If the first, then there's no much you can do, you should use 1 partition and lose all the parallelism ability.
But if the second case, you might consider partitioning your messages by some key and thus all messages for that key will arrive to one partition (they actually might go to another partition if you resize topic, but that's a different case) and thus will guarantee that all messages for that key are in order.
In kafka Messages with the same key, from the same Producer, are delivered to the Consumer in order
another thing on top of that is, Data within a Partition will be stored in the order in which it is written therefore, data read from a Partition will be read in order for that partition
So if you want to get your messages in order across multi partitions, then you really need to group your messages with a key, so that messages with same key goes to same partition and with in that partition the messages are ordered.
In a nutshell, you will need to design a two level solution like above logically to get the messages ordered across multi partition.
You may consider having a field which has the Timestamp/Date at the time of creation of the dataset at the source.
Once, the data is consumed you can load the data into database. The data needs to be sorted at the database level before using the dataset for any usecase. Well, this is an attempt to help you think in multiple ways.
Let's consider we have a message key as the timestamp which is generated at the time of creation of the data and the value is the actual message string.
As and when a message is picked up by the consumer, the message is written into HBase with the RowKey as the kafka key and value as the kafka value.
Since, HBase is a sorted map having timestamp as a key will automatically sorts the data in order. Then you can serve the data from HBase for the downstream apps.
In this way you are not loosing the parallelism of kafka. You also have the privilege of processing sorting and performing multiple processing logics on the data at the database level.
Note: Any distributed message broker does not guarantee overall ordering. If you are insisting for that you may need to rethink using another message broker or you need to have single partition in kafka which is not a good idea. Kafka is all about parallelism by increasing partitions or increasing consumer groups.
Traditional MQ works in a way such that once a message has been processed, it gets removed from the queue. A message queue allows a bunch of subscribers to pull a message, or a batch of messages, from the end of the queue. Queues usually allow for some level of transaction when pulling a message off, to ensure that the desired action was executed, before the message gets removed, but once a message has been processed, it gets removed from the queue.
With Kafka on the other hand, you publish messages/events to topics, and they get persisted. They don’t get removed when consumers receive them. This allows you to replay messages, but more importantly, it allows a multitude of consumers to process logic based on the same messages/events.
You can still scale out to get parallel processing in the same domain, but more importantly, you can add different types of consumers that execute different logic based on the same event.
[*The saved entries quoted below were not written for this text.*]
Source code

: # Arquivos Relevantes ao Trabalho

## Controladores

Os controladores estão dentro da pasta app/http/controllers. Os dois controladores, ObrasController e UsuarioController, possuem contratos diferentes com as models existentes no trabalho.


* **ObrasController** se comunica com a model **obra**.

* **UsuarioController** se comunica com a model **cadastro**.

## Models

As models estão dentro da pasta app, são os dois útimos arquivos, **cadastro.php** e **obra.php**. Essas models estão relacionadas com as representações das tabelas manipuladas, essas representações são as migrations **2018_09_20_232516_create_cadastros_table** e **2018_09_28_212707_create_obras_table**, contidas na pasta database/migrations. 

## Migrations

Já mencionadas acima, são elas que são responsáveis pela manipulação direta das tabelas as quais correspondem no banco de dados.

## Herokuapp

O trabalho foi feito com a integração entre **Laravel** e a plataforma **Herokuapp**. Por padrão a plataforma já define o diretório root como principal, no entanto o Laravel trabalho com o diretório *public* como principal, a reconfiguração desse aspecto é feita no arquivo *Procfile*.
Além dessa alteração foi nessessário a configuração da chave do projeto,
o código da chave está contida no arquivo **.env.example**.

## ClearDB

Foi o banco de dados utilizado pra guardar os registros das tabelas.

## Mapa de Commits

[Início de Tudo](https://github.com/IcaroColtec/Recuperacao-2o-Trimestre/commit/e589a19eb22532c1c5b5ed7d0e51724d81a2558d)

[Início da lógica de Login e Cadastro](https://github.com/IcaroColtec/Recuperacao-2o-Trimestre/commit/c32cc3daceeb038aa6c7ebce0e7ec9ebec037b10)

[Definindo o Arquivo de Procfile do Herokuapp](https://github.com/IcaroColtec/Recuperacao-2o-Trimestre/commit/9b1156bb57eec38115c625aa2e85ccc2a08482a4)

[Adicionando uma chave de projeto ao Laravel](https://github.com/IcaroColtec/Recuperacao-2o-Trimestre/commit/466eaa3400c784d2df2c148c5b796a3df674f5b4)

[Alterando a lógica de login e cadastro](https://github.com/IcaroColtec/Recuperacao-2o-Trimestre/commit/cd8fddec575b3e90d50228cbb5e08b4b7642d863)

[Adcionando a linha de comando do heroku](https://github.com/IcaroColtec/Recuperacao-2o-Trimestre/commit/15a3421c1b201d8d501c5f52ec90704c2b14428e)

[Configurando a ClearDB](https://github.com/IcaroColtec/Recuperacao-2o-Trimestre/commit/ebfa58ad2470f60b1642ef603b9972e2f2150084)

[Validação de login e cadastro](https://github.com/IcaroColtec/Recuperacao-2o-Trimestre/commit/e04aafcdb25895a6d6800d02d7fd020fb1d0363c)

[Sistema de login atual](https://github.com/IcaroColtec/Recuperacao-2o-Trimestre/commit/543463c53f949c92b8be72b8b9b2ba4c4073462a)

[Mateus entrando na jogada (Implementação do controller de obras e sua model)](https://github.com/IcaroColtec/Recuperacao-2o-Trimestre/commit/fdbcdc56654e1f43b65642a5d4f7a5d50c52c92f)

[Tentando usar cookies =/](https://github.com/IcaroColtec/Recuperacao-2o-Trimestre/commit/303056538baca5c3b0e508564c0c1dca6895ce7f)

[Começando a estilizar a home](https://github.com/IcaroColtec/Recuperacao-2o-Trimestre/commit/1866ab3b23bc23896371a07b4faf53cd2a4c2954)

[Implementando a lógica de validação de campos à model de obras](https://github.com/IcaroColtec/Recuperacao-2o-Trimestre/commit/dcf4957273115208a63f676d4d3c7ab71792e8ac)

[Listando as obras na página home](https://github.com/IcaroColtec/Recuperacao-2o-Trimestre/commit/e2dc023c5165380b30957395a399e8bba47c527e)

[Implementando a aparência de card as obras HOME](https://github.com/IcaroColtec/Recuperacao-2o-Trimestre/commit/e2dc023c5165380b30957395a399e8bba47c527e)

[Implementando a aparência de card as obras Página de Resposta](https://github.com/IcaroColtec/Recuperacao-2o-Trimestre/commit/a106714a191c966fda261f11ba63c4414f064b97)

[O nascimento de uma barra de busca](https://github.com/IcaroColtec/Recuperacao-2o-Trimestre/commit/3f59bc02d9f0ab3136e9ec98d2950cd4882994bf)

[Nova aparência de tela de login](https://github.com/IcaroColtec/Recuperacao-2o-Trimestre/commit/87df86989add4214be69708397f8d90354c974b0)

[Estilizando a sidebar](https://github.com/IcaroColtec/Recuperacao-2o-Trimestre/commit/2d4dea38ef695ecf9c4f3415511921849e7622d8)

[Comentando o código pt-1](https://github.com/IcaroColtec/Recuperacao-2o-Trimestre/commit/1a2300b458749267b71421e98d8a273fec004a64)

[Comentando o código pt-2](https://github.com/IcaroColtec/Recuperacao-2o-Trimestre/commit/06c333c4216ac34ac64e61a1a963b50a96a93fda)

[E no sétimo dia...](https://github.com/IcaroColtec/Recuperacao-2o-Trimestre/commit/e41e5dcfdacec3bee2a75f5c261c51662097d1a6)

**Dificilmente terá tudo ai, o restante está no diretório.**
In other words, with Kafka, you can adopt a reactive pub/sub architecture.
Well, this is an old thread, but still relevant, hence decided to share my view.
I think this question is a bit confusing.
If you need strict ordering of messages, then the same strict ordering should be maintained while consuming the messages. There is absolutely no point in ordering message in queue, but not while consuming it. Kafka allows best of both worlds. It allows ordering the message within a partition right from the generation till consumption while allowing parallelism between multiple partition. Hence, if you need
Absolute ordering of all events published on a topic, use single partition. You will not have parallelism, nor do you need (again parallel and strict ordering don't go together).
Go for multiple partition and consumer, use consistent hashing to ensure all messages which need to follow relative order goes to a single partition.